Nih, ya, teman-teman. Saya kan tidur dalam keadaan sehormat-hormatnya. Hanya pakai celana bokser, kaos lekbong alias kelek bolong, dan entah ngapain saja selama saya tidur. Kok ya bisa-bisanya pas bangun ada 3 bule. Itu pun satunya cewek pula. Ya, bukannya apa-apa, ini kali pertama saya tidur satu ruangan dengan lain jenis selain sama kakak saya yang tidurnya moshing itu. 

Teman Kamar Tidak Dikenal 

Saya yang bangun pun pura-pura tidur lagi. Namun saya sadar, seleksi drama di kampus saja nggak lolos apa lagi babagan dunia nyata seperti ini. Dengan cepat, mereka mendeteksi bahwa saya sudah bangun. Bajilak, bangun-bangun ngobrol sama manusia yang entah berasal dari mana. 

“Apa aku ganggu tidur kamu?” tanya salah satu yang sadar saya sudah bangun. Sebuah pertanyaan paling basa-basi yang pernah saya dengar. Sebagai orang Indonesia yang kaffah, saya pun tersenyum dan menjawab bahwa mereka nggak ganggu sama sekali. Batin saya ya bilang mbrebeki woi!

Ternyata mereka juga baru saling kenal. Dua cowok masing-masing berasal dari Eropa dan yang cewek berasal dari Afrika Selatan. Saya yang pah poh plongah-plongoh pun bertanya, kok bisa kita satu kamar? Mereka menjelaskan bahwa hostel itu sejatinya bukan kamar privat. Tempat ini hanya untuk persinggahan istirahat saja, tidak lebih. Saya hanya bisa misuh dalam hati dan nggumun pantas saja harganya murah. 

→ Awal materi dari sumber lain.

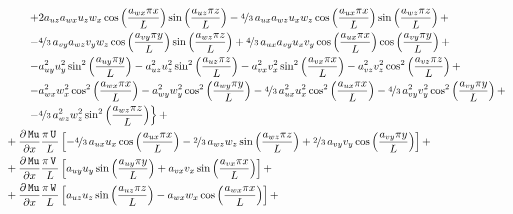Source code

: \documentclass[10pt]{article}
\newcommand{\diff}[2] {\dfrac{\partial #1}{\partial #2}}
\newcommand{\U}{\,\mathtt{U}}
\newcommand{\V}{\,\mathtt{V}}
\newcommand{\W}{\,\mathtt{W}}
\newcommand{\Mu}{\,\mathtt{Mu}}
\newcommand{\DMuDx}{\diff{\Mu}{x}}
\begin{document}
\begin{equation*}
\begin{split}
 &\qquad\left.+ 2 a_{uz} a_{wx} u_{z} w_{x} \cos\left(\frac{a_{wx} \pi x}{L}\right) \sin\left(\frac{a_{uz} \pi z}{L}\right) - \nicefrac{4}{3} \, a_{ux} a_{wz} u_{x} w_{z} \cos\left(\frac{a_{ux} \pi x}{L}\right) \sin\left(\frac{a_{wz} \pi z}{L}\right) +\right.\\
 &\qquad\left.- \nicefrac{4}{3} \, a_{vy} a_{wz} v_{y} w_{z} \cos\left(\frac{a_{vy} \pi y}{L}\right) \sin\left(\frac{a_{wz} \pi z}{L}\right) + \nicefrac{4}{3} \, a_{ux} a_{vy} u_{x} v_{y} \cos\left(\frac{a_{ux} \pi x}{L}\right) \cos\left(\frac{a_{vy} \pi y}{L}\right) +\right.\\
 &\qquad\left.- a_{uy}^{2} u_{y}^{2} \sin^{2}\left(\frac{a_{uy} \pi y}{L}\right) - a_{uz}^{2} u_{z}^{2} \sin^{2}\left(\frac{a_{uz} \pi z}{L}\right) - a_{vx}^{2} v_{x}^{2} \sin^{2}\left(\frac{a_{vx} \pi x}{L}\right) - a_{vz}^{2} v_{z}^{2} \cos^{2}\left(\frac{a_{vz} \pi z}{L}\right) +\right.\\
 &\qquad\left.- a_{wx}^{2} w_{x}^{2} \cos^{2}\left(\frac{a_{wx} \pi x}{L}\right) - a_{wy}^{2} w_{y}^{2} \cos^{2}\left(\frac{a_{wy} \pi y}{L}\right) - \nicefrac{4}{3} \, a_{ux}^{2} u_{x}^{2} \cos^{2}\left(\frac{a_{ux} \pi x}{L}\right) - \nicefrac{4}{3} \, a_{vy}^{2} v_{y}^{2} \cos^{2}\left(\frac{a_{vy} \pi y}{L}\right) +\right.\\
 &\qquad\left.- \nicefrac{4}{3} \, a_{wz}^{2} w_{z}^{2} \sin^{2}\left(\frac{a_{wz} \pi z}{L}\right)\right\} +\\
%
&+ \DMuDx\frac{\pi \U \, }{L} \left[- \nicefrac{4}{3} \, a_{ux} u_{x} \cos\left(\frac{a_{ux} \pi x}{L}\right) - \nicefrac{2}{3} \, a_{wz} w_{z} \sin\left(\frac{a_{wz} \pi z}{L}\right) + \nicefrac{2}{3} \, a_{vy} v_{y} \cos\left(\frac{a_{vy} \pi y}{L}\right)\right]+ \\ 
&+ \DMuDx\frac{\pi \V \, }{L} \left[a_{uy} u_{y} \sin\left(\frac{a_{uy} \pi y}{L}\right) + a_{vx} v_{x} \sin\left(\frac{a_{vx} \pi x}{L}\right)\right] + \\ 
&+ \DMuDx\frac{\pi \W \, }{L} \left[a_{uz} u_{z} \sin\left(\frac{a_{uz} \pi z}{L}\right) - a_{wx} w_{x} \cos\left(\frac{a_{wx} \pi x}{L}\right)\right] + \\ 
 \end{split}
\end{equation*}
\end{document}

Bangun sendiri lalu bangun ada 3 orang asing dari negara-negara berbeda itu rasanya seperti film-film fiksi ilmiah. Jangan-jangan kami nanti ditugaskan unruk melawan robot yang ada di luar ruangan? Kalau nggak, rasanya saya ini seperti atlet atau delegasi Indonesia yang sedang mewakili acara internasional. Wes to, pokoknya campur aduk. 

Di balik hal yang mangkeli, saya bisa tahu tabiatnya anak muda negara lain walau ini agak menggeneralisasi. Mulai dari kakinya bau, ngorok, hingga mengigau sedang jadi anak band pun ada. 

Sebelum saya ngece, saya pun mikir, setelah mereka tidur bersama saya seperti ini, hal apa yang mereka pikirkan tentang Masyarakat Indonesia, ya? Itu sebuah misteri, tapi yang jelas pasti terpikirkan satu hal setelah mereka kenal saya; orang Indonesia itu doyan sambat!